Friday, February 21, 2014

Francis C. Ogden
Nancy Ogden Westerdahl’s Great Great Great Uncle

Most members of the Ogden family are very familiar with Gettysburg. They have toured the battlefield and visited Evergreen Cemetery where many Ogden ancestors are buried.

One of the most famous landmarks on the battlefield is the Rose Farm, situated about three miles south of Gettysburg and located between the Emmitsburg Road and Little Round Top where fierce fighting occured on July 2, 1863.

In 1863, Francis C. Ogden was a professional tenant farmer on the Rose Farm where he lived with his wife and six children. The farm included a twenty acre field where over 20,000 men were engaged in brutal and often hand-to-hand combat leaving over 6,000 killed or wounded. Ever since it has been known simply as the Wheatfield.
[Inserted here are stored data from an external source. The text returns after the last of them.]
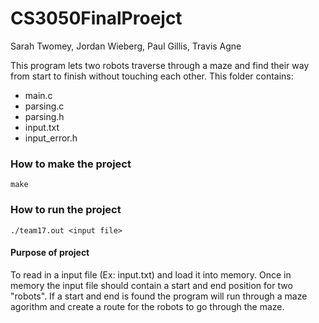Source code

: # CS3050FinalProejct

Sarah Twomey, Jordan Wieberg, Paul Gillis, Travis Agne

This program lets two robots traverse through a maze and find their way from start to finish without touching each other. 
This folder contains: 
* main.c
* parsing.c
* parsing.h
* input.txt
* input_error.h

### How to make the project
```
make
```

### How to run the project
```
./team17.out <input file>
```

#### Purpose of project
To read in a input file (Ex: input.txt) and load it into memory. Once in memory the input file should contain a start and end position for two "robots". If a start and end is found the program will run through a maze agorithm and create a route for the robots to go through the maze.
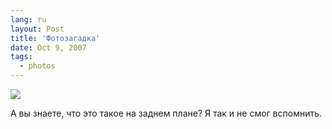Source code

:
 ```yaml
---
lang: ru
layout: Post
title: 'Фотозагадка'
date: Oct 9, 2007
tags:
  - photos
---
```


![](/images/blog/MG-6424.jpg)

А вы знаете, что это такое на заднем плане? Я так и не смог вспомнить.
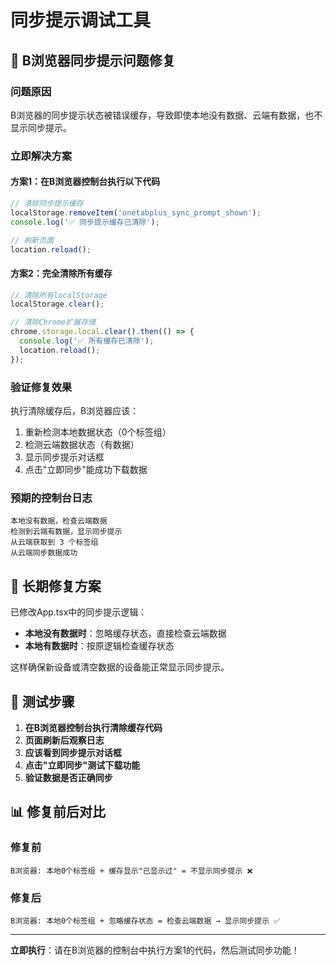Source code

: # 同步提示调试工具

## 🚨 **B浏览器同步提示问题修复**

### **问题原因**
B浏览器的同步提示状态被错误缓存，导致即使本地没有数据、云端有数据，也不显示同步提示。

### **立即解决方案**

#### **方案1：在B浏览器控制台执行以下代码**
```javascript
// 清除同步提示缓存
localStorage.removeItem('onetabplus_sync_prompt_shown');
console.log('✅ 同步提示缓存已清除');

// 刷新页面
location.reload();
```

#### **方案2：完全清除所有缓存**
```javascript
// 清除所有localStorage
localStorage.clear();

// 清除Chrome扩展存储
chrome.storage.local.clear().then(() => {
  console.log('✅ 所有缓存已清除');
  location.reload();
});
```

### **验证修复效果**

执行清除缓存后，B浏览器应该：
1. 重新检测本地数据状态（0个标签组）
2. 检测云端数据状态（有数据）
3. 显示同步提示对话框
4. 点击"立即同步"能成功下载数据

### **预期的控制台日志**
```
本地没有数据，检查云端数据
检测到云端有数据，显示同步提示
从云端获取到 3 个标签组
从云端同步数据成功
```

## 🔧 **长期修复方案**

已修改App.tsx中的同步提示逻辑：
- **本地没有数据时**：忽略缓存状态，直接检查云端数据
- **本地有数据时**：按原逻辑检查缓存状态

这样确保新设备或清空数据的设备能正常显示同步提示。

## 🧪 **测试步骤**

1. **在B浏览器控制台执行清除缓存代码**
2. **页面刷新后观察日志**
3. **应该看到同步提示对话框**
4. **点击"立即同步"测试下载功能**
5. **验证数据是否正确同步**

## 📊 **修复前后对比**

### **修复前**
```
B浏览器: 本地0个标签组 + 缓存显示"已显示过" = 不显示同步提示 ❌
```

### **修复后**
```
B浏览器: 本地0个标签组 + 忽略缓存状态 = 检查云端数据 → 显示同步提示 ✅
```

---

**立即执行**：请在B浏览器的控制台中执行方案1的代码，然后测试同步功能！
Though reports vary, the likely number of Confederate dead found in shallow graves on the Rose Farm property when the armies left on July 4, is approximately 550. It was a gruesome spectacle for Francis Ogden and his family who, according to one source, hid in the cellar of the Rose farmhouse during the battle.

Charles F. Ogden, whose initials are scratched in a foundation stone of the farmhouse, was the oldest son of Francis. Early in the war, he enlisted in Company B, 138th Pennsylvania Infantry, and was killed during the battle of Mine Run, Virginia on November 27, 1863.  

NOTE:  I am currently reading, The Wheatfield, a novel by David M. Rieker, CLass of ’63 at Franklin and Marshall. I admitted him to the College in 1959.